Come gentle death, the ebbe of care,
The ebbe of care, the flood of life,
The flood of life, the joyful fare,
The joyful fare, the end of strife,
The end of strife, that thing wish I,
Wherefore come death and let me die.

BEN JONSON.

1573-1637.

[Born 1573; educated at Westminster School and (according to Fuller) at St. John's College, Cambridge. After a brief connection with the trade of his step-father, a master brick-layer, he served as a volunteer in the Low Countries, and settled in London as a playwright not later than 1597. His first important comedy, Every Man in his Humour, was acted 1598; his first tragedy, Sejanus, 1603. His masques chiefly belong to the reign of James I., more especially to its earlier part.
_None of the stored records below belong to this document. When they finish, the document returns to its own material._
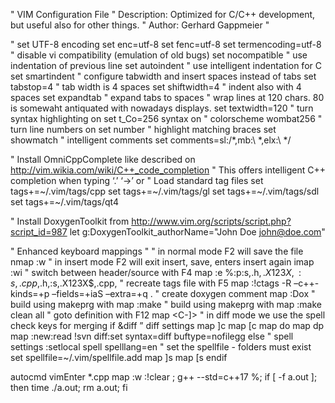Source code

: " VIM Configuration File
" Description: Optimized for C/C++ development, but useful also for other things.
" Author: Gerhard Gappmeier
"

" set UTF-8 encoding
set enc=utf-8
set fenc=utf-8
set termencoding=utf-8
" disable vi compatibility (emulation of old bugs)
set nocompatible
" use indentation of previous line
set autoindent
" use intelligent indentation for C
set smartindent
" configure tabwidth and insert spaces instead of tabs
set tabstop=4        " tab width is 4 spaces
set shiftwidth=4     " indent also with 4 spaces
set expandtab        " expand tabs to spaces
" wrap lines at 120 chars. 80 is somewaht antiquated with nowadays displays.
set textwidth=120
" turn syntax highlighting on
set t_Co=256
syntax on
" colorscheme wombat256
" turn line numbers on
set number
" highlight matching braces
set showmatch
" intelligent comments
set comments=sl:/*,mb:\ *,elx:\ */

" Install OmniCppComplete like described on http://vim.wikia.com/wiki/C++_code_completion
" This offers intelligent C++ completion when typing ‘.’ ‘->’ or <C-o>
" Load standard tag files
set tags+=~/.vim/tags/cpp
set tags+=~/.vim/tags/gl
set tags+=~/.vim/tags/sdl
set tags+=~/.vim/tags/qt4

" Install DoxygenToolkit from http://www.vim.org/scripts/script.php?script_id=987
let g:DoxygenToolkit_authorName="John Doe <john@doe.com>"

" Enhanced keyboard mappings
"
" in normal mode F2 will save the file
nmap <F2> :w<CR>
" in insert mode F2 will exit insert, save, enters insert again
imap <F2> <ESC>:w<CR>i
" switch between header/source with F4
map <F4> :e %:p:s,.h$,.X123X,:s,.cpp$,.h,:s,.X123X$,.cpp,<CR>
" recreate tags file with F5
map <F5> :!ctags -R –c++-kinds=+p –fields=+iaS –extra=+q .<CR>
" create doxygen comment
map <F6> :Dox<CR>
" build using makeprg with <F7>
map <F7> :make<CR>
" build using makeprg with <S-F7>
map <S-F7> :make clean all<CR>
" goto definition with F12
map <F12> <C-]>
" in diff mode we use the spell check keys for merging
if &diff
  ” diff settings
  map <M-Down> ]c
  map <M-Up> [c
  map <M-Left> do
  map <M-Right> dp
  map <F9> :new<CR>:read !svn diff<CR>:set syntax=diff buftype=nofile<CR>gg
else
  " spell settings
  :setlocal spell spelllang=en
  " set the spellfile - folders must exist
  set spellfile=~/.vim/spellfile.add
  map <M-Down> ]s
  map <M-Up> [s
endif





autocmd vimEnter *.cpp map <F8> :w <CR> :!clear ; g++ --std=c++17 %; if [ -f a.out ]; then time ./a.out; rm a.out; fi <CR>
He wrote nothing for the stage from 1616 to 1625. After this he produced a few more plays, without permanently securing the favor of the public. Of these plays the last but two was The New Inn, the complete failure of which on the stage provoked Jonson's longer Ode to Himself. He enjoyed, however, in his later years, besides a fluctuating court patronage, the general homage of the English world of letters as its veteran chief. He died in London, August 6, 1637. The First Folio edition of his Works, published in 1616, included the Book of Epigrams, and the lyrics and epistles gathered under the heading The Forest in the same Folio; the Second Folio, published posthumously in 1641, contained the larger and (as its name implies) supplementary collection, called Underwoods by its author.]

THE SWEET NEGLECT.
STILL to be neat, still to be drest,
As you were going to a feast:
Still to be poud'red, still perfum'd:
Lady, it is to be presum'd,
Though art's hid causes are not found,
All is not sweet, all is not sound.

Give me a looke, give me a face,
That makes simplicitie a grace;
Robes loosely flowing, haire as free:
Such sweet neglect more taketh me,
Than all th' adulteries of art,
That strike mine eyes, but not my heart.